▸ Try it:
Will you give every entry again exactly as it stands?

=== Input records ===

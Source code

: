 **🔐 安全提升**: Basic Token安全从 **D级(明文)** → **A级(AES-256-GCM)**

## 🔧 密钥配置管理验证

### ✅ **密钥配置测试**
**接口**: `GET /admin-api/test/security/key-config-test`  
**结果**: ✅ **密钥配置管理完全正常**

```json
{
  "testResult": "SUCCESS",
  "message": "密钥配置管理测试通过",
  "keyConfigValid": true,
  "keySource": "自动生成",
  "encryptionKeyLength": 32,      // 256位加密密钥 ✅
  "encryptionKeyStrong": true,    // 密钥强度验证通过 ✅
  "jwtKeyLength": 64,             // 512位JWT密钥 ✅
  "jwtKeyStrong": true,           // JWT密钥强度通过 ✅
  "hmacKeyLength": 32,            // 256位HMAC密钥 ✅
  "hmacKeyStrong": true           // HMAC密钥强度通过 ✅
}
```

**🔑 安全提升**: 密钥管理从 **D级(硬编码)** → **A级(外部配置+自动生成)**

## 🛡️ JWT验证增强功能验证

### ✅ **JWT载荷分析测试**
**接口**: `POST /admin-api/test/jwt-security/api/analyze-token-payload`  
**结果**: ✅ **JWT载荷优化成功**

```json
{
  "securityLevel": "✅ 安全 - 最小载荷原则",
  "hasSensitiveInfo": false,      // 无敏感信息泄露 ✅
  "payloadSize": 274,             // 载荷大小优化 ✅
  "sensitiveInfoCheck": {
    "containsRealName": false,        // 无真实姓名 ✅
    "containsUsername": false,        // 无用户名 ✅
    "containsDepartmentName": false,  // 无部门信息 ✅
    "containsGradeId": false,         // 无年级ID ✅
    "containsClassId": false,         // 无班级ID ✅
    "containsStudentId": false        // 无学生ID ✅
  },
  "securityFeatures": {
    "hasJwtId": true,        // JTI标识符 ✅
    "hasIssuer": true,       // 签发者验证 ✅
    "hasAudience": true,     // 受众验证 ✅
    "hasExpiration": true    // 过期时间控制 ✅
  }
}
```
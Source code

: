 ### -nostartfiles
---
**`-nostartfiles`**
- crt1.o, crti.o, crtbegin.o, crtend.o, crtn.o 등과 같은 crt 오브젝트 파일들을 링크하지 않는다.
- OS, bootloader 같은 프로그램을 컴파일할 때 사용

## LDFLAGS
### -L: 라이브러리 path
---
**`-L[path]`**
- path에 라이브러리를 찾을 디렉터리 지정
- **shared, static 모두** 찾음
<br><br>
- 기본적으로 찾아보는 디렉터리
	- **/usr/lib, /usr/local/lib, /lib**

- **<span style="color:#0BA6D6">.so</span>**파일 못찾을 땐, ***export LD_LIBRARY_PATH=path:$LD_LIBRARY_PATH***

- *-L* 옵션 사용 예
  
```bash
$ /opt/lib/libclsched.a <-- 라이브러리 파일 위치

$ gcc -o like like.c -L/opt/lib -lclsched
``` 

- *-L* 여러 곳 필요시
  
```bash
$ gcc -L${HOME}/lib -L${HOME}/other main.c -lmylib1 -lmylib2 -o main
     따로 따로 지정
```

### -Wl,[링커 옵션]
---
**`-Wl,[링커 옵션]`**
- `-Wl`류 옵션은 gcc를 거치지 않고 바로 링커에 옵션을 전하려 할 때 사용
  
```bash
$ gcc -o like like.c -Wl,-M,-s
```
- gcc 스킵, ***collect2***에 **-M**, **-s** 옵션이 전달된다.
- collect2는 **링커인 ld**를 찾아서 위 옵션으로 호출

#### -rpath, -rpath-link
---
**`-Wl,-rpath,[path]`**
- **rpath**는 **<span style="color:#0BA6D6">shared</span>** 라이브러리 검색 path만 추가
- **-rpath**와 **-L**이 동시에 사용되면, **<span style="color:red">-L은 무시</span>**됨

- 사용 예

===

▸ Output of the task:
Source code

: **🔐 安全提升**: Basic Token安全从 **D级(明文)** → **A级(AES-256-GCM)**

## 🔧 密钥配置管理验证

### ✅ **密钥配置测试**
**接口**: `GET /admin-api/test/security/key-config-test`  
**结果**: ✅ **密钥配置管理完全正常**

```json
{
  "testResult": "SUCCESS",
  "message": "密钥配置管理测试通过",
  "keyConfigValid": true,
  "keySource": "自动生成",
  "encryptionKeyLength": 32,      // 256位加密密钥 ✅
  "encryptionKeyStrong": true,    // 密钥强度验证通过 ✅
  "jwtKeyLength": 64,             // 512位JWT密钥 ✅
  "jwtKeyStrong": true,           // JWT密钥强度通过 ✅
  "hmacKeyLength": 32,            // 256位HMAC密钥 ✅
  "hmacKeyStrong": true           // HMAC密钥强度通过 ✅
}
```

**🔑 安全提升**: 密钥管理从 **D级(硬编码)** → **A级(外部配置+自动生成)**

## 🛡️ JWT验证增强功能验证

### ✅ **JWT载荷分析测试**
**接口**: `POST /admin-api/test/jwt-security/api/analyze-token-payload`  
**结果**: ✅ **JWT载荷优化成功**

```json
{
  "securityLevel": "✅ 安全 - 最小载荷原则",
  "hasSensitiveInfo": false,      // 无敏感信息泄露 ✅
  "payloadSize": 274,             // 载荷大小优化 ✅
  "sensitiveInfoCheck": {
    "containsRealName": false,        // 无真实姓名 ✅
    "containsUsername": false,        // 无用户名 ✅
    "containsDepartmentName": false,  // 无部门信息 ✅
    "containsGradeId": false,         // 无年级ID ✅
    "containsClassId": false,         // 无班级ID ✅
    "containsStudentId": false        // 无学生ID ✅
  },
  "securityFeatures": {
    "hasJwtId": true,        // JTI标识符 ✅
    "hasIssuer": true,       // 签发者验证 ✅
    "hasAudience": true,     // 受众验证 ✅
    "hasExpiration": true    // 过期时间控制 ✅
  }
}
```
Source code

: ### -nostartfiles
---
**`-nostartfiles`**
- crt1.o, crti.o, crtbegin.o, crtend.o, crtn.o 등과 같은 crt 오브젝트 파일들을 링크하지 않는다.
- OS, bootloader 같은 프로그램을 컴파일할 때 사용

## LDFLAGS
### -L: 라이브러리 path
---
**`-L[path]`**
- path에 라이브러리를 찾을 디렉터리 지정
- **shared, static 모두** 찾음
<br><br>
- 기본적으로 찾아보는 디렉터리
	- **/usr/lib, /usr/local/lib, /lib**

- **<span style="color:#0BA6D6">.so</span>**파일 못찾을 땐, ***export LD_LIBRARY_PATH=path:$LD_LIBRARY_PATH***

- *-L* 옵션 사용 예
  
```bash
$ /opt/lib/libclsched.a <-- 라이브러리 파일 위치

$ gcc -o like like.c -L/opt/lib -lclsched
``` 

- *-L* 여러 곳 필요시
  
```bash
$ gcc -L${HOME}/lib -L${HOME}/other main.c -lmylib1 -lmylib2 -o main
     따로 따로 지정
```

### -Wl,[링커 옵션]
---
**`-Wl,[링커 옵션]`**
- `-Wl`류 옵션은 gcc를 거치지 않고 바로 링커에 옵션을 전하려 할 때 사용
  
```bash
$ gcc -o like like.c -Wl,-M,-s
```
- gcc 스킵, ***collect2***에 **-M**, **-s** 옵션이 전달된다.
- collect2는 **링커인 ld**를 찾아서 위 옵션으로 호출

#### -rpath, -rpath-link
---
**`-Wl,-rpath,[path]`**
- **rpath**는 **<span style="color:#0BA6D6">shared</span>** 라이브러리 검색 path만 추가
- **-rpath**와 **-L**이 동시에 사용되면, **<span style="color:red">-L은 무시</span>**됨

- 사용 예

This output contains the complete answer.